Task to complete:
Each record below should be output verbatim, without pictures.

Excerpted data:

------------------------------------------------------------

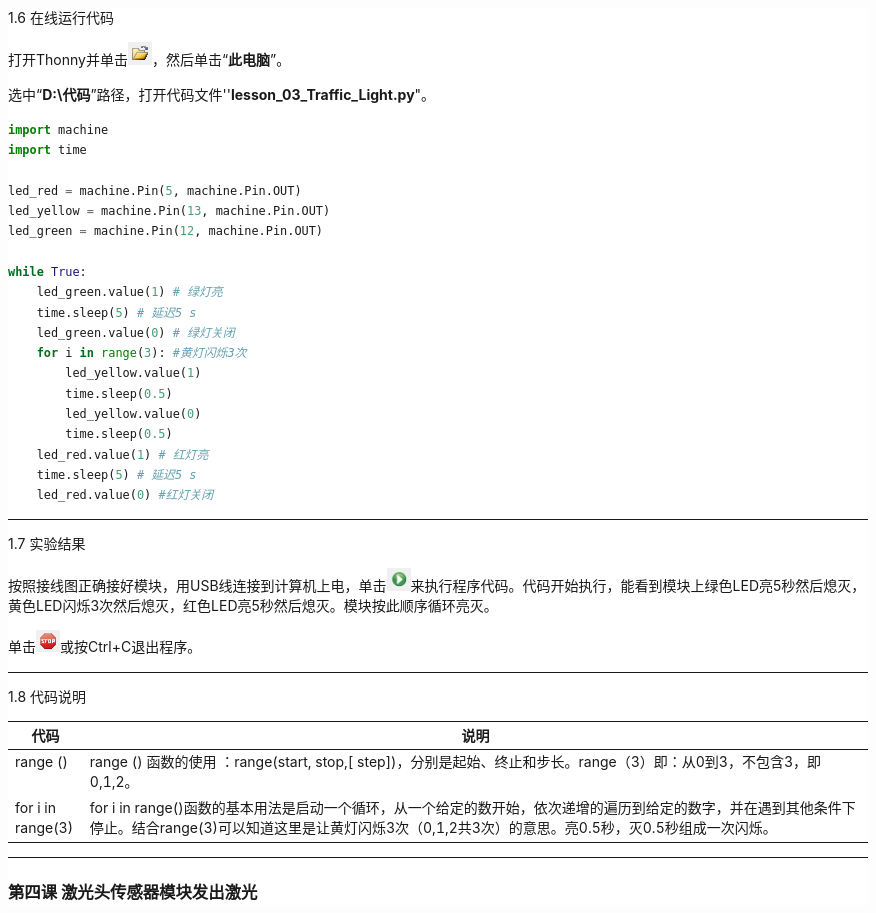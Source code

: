 
1.6 在线运行代码

打开Thonny并单击![1303](./media/1303.png)，然后单击“**此电脑**”。

选中“**D:\代码**”路径，打开代码文件''**lesson_03_Traffic_Light.py**"。

```python
import machine
import time 

led_red = machine.Pin(5, machine.Pin.OUT)
led_yellow = machine.Pin(13, machine.Pin.OUT)
led_green = machine.Pin(12, machine.Pin.OUT)

while True:
    led_green.value(1) # 绿灯亮
    time.sleep(5) # 延迟5 s
    led_green.value(0) # 绿灯关闭
    for i in range(3): #黄灯闪烁3次
        led_yellow.value(1)
        time.sleep(0.5)
        led_yellow.value(0)
        time.sleep(0.5)
    led_red.value(1) # 红灯亮
    time.sleep(5) # 延迟5 s
    led_red.value(0) #红灯关闭
```

---

1.7 实验结果

按照接线图正确接好模块，用USB线连接到计算机上电，单击![1305](./media/1305.png)来执行程序代码。代码开始执行，能看到模块上绿色LED亮5秒然后熄灭，黄色LED闪烁3次然后熄灭，红色LED亮5秒然后熄灭。模块按此顺序循环亮灭。

单击![1311](./media/1311.png)或按Ctrl+C退出程序。

---

1.8 代码说明

| 代码              | 说明                                                         |
| ----------------- | ------------------------------------------------------------ |
| range ()          | range () 函数的使用 ：range(start, stop,[ step])，分别是起始、终止和步长。range（3）即：从0到3，不包含3，即0,1,2。 |
| for i in range(3) | for i in range()函数的基本用法是启动一个循环，从一个给定的数开始，依次递增的遍历到给定的数字，并在遇到其他条件下停止。结合range(3)可以知道这里是让黄灯闪烁3次（0,1,2共3次）的意思。亮0.5秒，灭0.5秒组成一次闪烁。 |

--- 

### 第四课 激光头传感器模块发出激光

------------------------------------------------------------

Completed exercise:
Source code

: 
1.6 在线运行代码

打开Thonny并单击![1303](./media/1303.png)，然后单击“**此电脑**”。

选中“**D:\代码**”路径，打开代码文件''**lesson_03_Traffic_Light.py**"。

```python
import machine
import time 

led_red = machine.Pin(5, machine.Pin.OUT)
led_yellow = machine.Pin(13, machine.Pin.OUT)
led_green = machine.Pin(12, machine.Pin.OUT)

while True:
    led_green.value(1) # 绿灯亮
    time.sleep(5) # 延迟5 s
    led_green.value(0) # 绿灯关闭
    for i in range(3): #黄灯闪烁3次
        led_yellow.value(1)
        time.sleep(0.5)
        led_yellow.value(0)
        time.sleep(0.5)
    led_red.value(1) # 红灯亮
    time.sleep(5) # 延迟5 s
    led_red.value(0) #红灯关闭
```

---

1.7 实验结果

按照接线图正确接好模块，用USB线连接到计算机上电，单击![1305](./media/1305.png)来执行程序代码。代码开始执行，能看到模块上绿色LED亮5秒然后熄灭，黄色LED闪烁3次然后熄灭，红色LED亮5秒然后熄灭。模块按此顺序循环亮灭。

单击![1311](./media/1311.png)或按Ctrl+C退出程序。

---

1.8 代码说明

| 代码              | 说明                                                         |
| ----------------- | ------------------------------------------------------------ |
| range ()          | range () 函数的使用 ：range(start, stop,[ step])，分别是起始、终止和步长。range（3）即：从0到3，不包含3，即0,1,2。 |
| for i in range(3) | for i in range()函数的基本用法是启动一个循环，从一个给定的数开始，依次递增的遍历到给定的数字，并在遇到其他条件下停止。结合range(3)可以知道这里是让黄灯闪烁3次（0,1,2共3次）的意思。亮0.5秒，灭0.5秒组成一次闪烁。 |

--- 

### 第四课 激光头传感器模块发出激光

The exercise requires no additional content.